▶ _Pictures paired with source code_
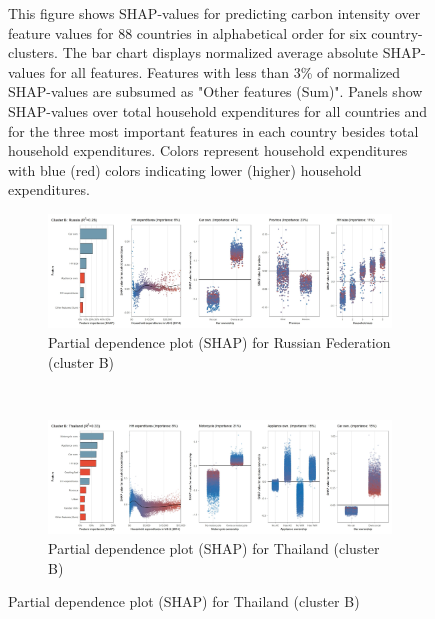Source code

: \begin{figure}[ht!]
    \begin{subcaption2}
     This figure shows SHAP-values for predicting carbon intensity over feature values for 88 countries in alphabetical order for six country-clusters. The bar chart displays normalized average absolute SHAP-values for all features. Features with less than 3\% of normalized SHAP-values are subsumed as "Other features (Sum)". Panels show SHAP-values over total household expenditures for all countries and for the three most important features in each country besides total household expenditures. Colors represent household expenditures with blue (red) colors indicating lower (higher) household expenditures.
     \end{subcaption2}
\end{figure}

\begin{figure}[ht!]\ContinuedFloat
    \centering
   \begin{subfigure}[b]{\textwidth}
   \centering
         \caption{Partial dependence plot (SHAP) for Russian Federation (cluster B)}
         \label{fig:5b_RUS}
         \includegraphics[width=\textwidth]{Figure 5b/Figure_5b_RUS}
         \end{subfigure}
    \\
    \vspace{0.5cm}
    \begin{subfigure}[b]{\textwidth}
    \centering
         \caption{Partial dependence plot (SHAP) for Thailand (cluster B)}
         \label{fig:5b_THA}
         \includegraphics[width=\textwidth]{Figure 5b/Figure_5b_THA}
         \end{subfigure}

\end{figure}
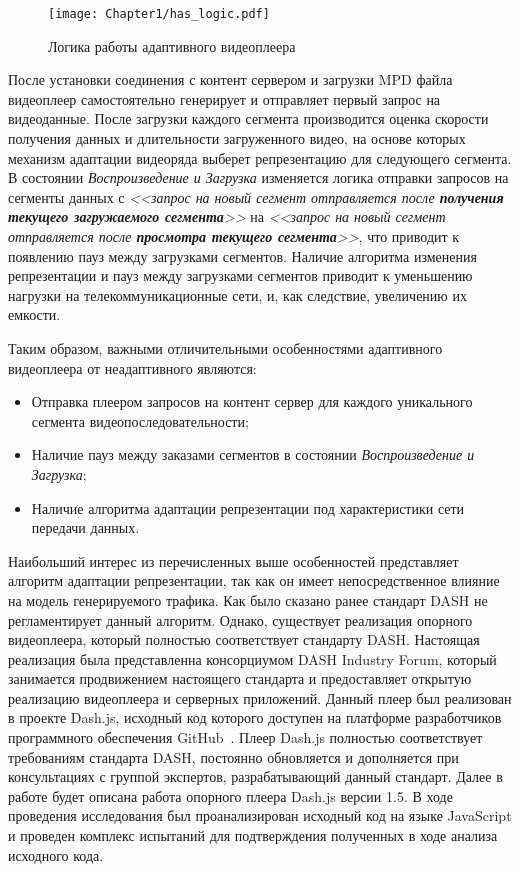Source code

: \begin{figure}[htbp]
\begin{center}
\texttt{[image: Chapter1/has\_logic.pdf]}
\caption{Логика работы адаптивного видеоплеера}
\label{fig:has_logic}
\end{center}
\end{figure}

После установки соединения с контент сервером и загрузки MPD файла видеоплеер самостоятельно генерирует и отправляет первый запрос на видеоданные. После загрузки каждого сегмента производится оценка скорости получения данных и длительности загруженного видео, на основе которых механизм адаптации видеоряда выберет репрезентацию для следующего сегмента. В состоянии \textit{Воспроизведение и Загрузка} изменяется логика отправки запросов на сегменты данных с \textit{<<запрос на новый сегмент отправляется после \textbf{получения текущего загружаемого сегмента}>>} на \textit{<<запрос на новый сегмент отправляется после \textbf{просмотра текущего сегмента}>>}, что приводит к появлению пауз между загрузками сегментов. Наличие алгоритма изменения репрезентации и пауз между загрузками сегментов приводит к уменьшению нагрузки на телекоммуникационные сети, и, как следствие, увеличению их емкости.

Таким образом, важными отличительными особенностями адаптивного видеоплеера от неадаптивного являются:
\begin{itemize}
  \item Отправка плеером запросов на контент сервер для каждого уникального сегмента видеопоследовательности;
  \item Наличие пауз между заказами сегментов в состоянии \textit{Воспроизведение и Загрузка};
  \item Наличие алгоритма адаптации репрезентации под характеристики сети передачи данных.
\end{itemize}

Наибольший интерес из перечисленных выше особенностей представляет алгоритм адаптации репрезентации, так как он имеет непосредственное влияние на модель генерируемого трафика. Как было сказано ранее стандарт DASH не регламентирует данный алгоритм. Однако, существует реализация опорного видеоплеера, который полностью соответствует стандарту DASH. Настоящая реализация была представленна консорциумом DASH Industry Forum, который занимается продвижением настоящего стандарта и предоставляет открытую реализацию видеоплеера и серверных приложений. Данный плеер был реализован в проекте Dash.js, исходный код которого доступен на платформе разработчиков программного обеспечения GitHub~\cite{DashJS}. Плеер Dash.js полностью соответствует требованиям стандарта DASH, постоянно обновляется и дополняется при консультациях с группой экспертов, разрабатывающий данный стандарт. Далее в работе будет описана работа опорного плеера Dash.js версии 1.5. В ходе проведения исследования был проанализирован исходный код на языке JavaScript и проведен комплекс испытаний для подтверждения полученных в ходе анализа исходного кода.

▶ _What is required_
Could every entry above be printed again exactly, images excluded?

▶ _Response_
Source code

: \begin{figure}[ht!]
    \begin{subcaption2}
     This figure shows SHAP-values for predicting carbon intensity over feature values for 88 countries in alphabetical order for six country-clusters. The bar chart displays normalized average absolute SHAP-values for all features. Features with less than 3\% of normalized SHAP-values are subsumed as "Other features (Sum)". Panels show SHAP-values over total household expenditures for all countries and for the three most important features in each country besides total household expenditures. Colors represent household expenditures with blue (red) colors indicating lower (higher) household expenditures.
     \end{subcaption2}
\end{figure}

\begin{figure}[ht!]\ContinuedFloat
    \centering
   \begin{subfigure}[b]{\textwidth}
   \centering
         \caption{Partial dependence plot (SHAP) for Russian Federation (cluster B)}
         \label{fig:5b_RUS}
         \includegraphics[width=\textwidth]{Figure 5b/Figure_5b_RUS}
         \end{subfigure}
    \\
    \vspace{0.5cm}
    \begin{subfigure}[b]{\textwidth}
    \centering
         \caption{Partial dependence plot (SHAP) for Thailand (cluster B)}
         \label{fig:5b_THA}
         \includegraphics[width=\textwidth]{Figure 5b/Figure_5b_THA}
         \end{subfigure}

\end{figure}
Source code

: \begin{figure}[htbp]
\begin{center}
\texttt{[image: Chapter1/has\_logic.pdf]}
\caption{Логика работы адаптивного видеоплеера}
\label{fig:has_logic}
\end{center}
\end{figure}

После установки соединения с контент сервером и загрузки MPD файла видеоплеер самостоятельно генерирует и отправляет первый запрос на видеоданные. После загрузки каждого сегмента производится оценка скорости получения данных и длительности загруженного видео, на основе которых механизм адаптации видеоряда выберет репрезентацию для следующего сегмента. В состоянии \textit{Воспроизведение и Загрузка} изменяется логика отправки запросов на сегменты данных с \textit{<<запрос на новый сегмент отправляется после \textbf{получения текущего загружаемого сегмента}>>} на \textit{<<запрос на новый сегмент отправляется после \textbf{просмотра текущего сегмента}>>}, что приводит к появлению пауз между загрузками сегментов. Наличие алгоритма изменения репрезентации и пауз между загрузками сегментов приводит к уменьшению нагрузки на телекоммуникационные сети, и, как следствие, увеличению их емкости.

Таким образом, важными отличительными особенностями адаптивного видеоплеера от неадаптивного являются:
\begin{itemize}
  \item Отправка плеером запросов на контент сервер для каждого уникального сегмента видеопоследовательности;
  \item Наличие пауз между заказами сегментов в состоянии \textit{Воспроизведение и Загрузка};
  \item Наличие алгоритма адаптации репрезентации под характеристики сети передачи данных.
\end{itemize}

Наибольший интерес из перечисленных выше особенностей представляет алгоритм адаптации репрезентации, так как он имеет непосредственное влияние на модель генерируемого трафика. Как было сказано ранее стандарт DASH не регламентирует данный алгоритм. Однако, существует реализация опорного видеоплеера, который полностью соответствует стандарту DASH. Настоящая реализация была представленна консорциумом DASH Industry Forum, который занимается продвижением настоящего стандарта и предоставляет открытую реализацию видеоплеера и серверных приложений. Данный плеер был реализован в проекте Dash.js, исходный код которого доступен на платформе разработчиков программного обеспечения GitHub~\cite{DashJS}. Плеер Dash.js полностью соответствует требованиям стандарта DASH, постоянно обновляется и дополняется при консультациях с группой экспертов, разрабатывающий данный стандарт. Далее в работе будет описана работа опорного плеера Dash.js версии 1.5. В ходе проведения исследования был проанализирован исходный код на языке JavaScript и проведен комплекс испытаний для подтверждения полученных в ходе анализа исходного кода.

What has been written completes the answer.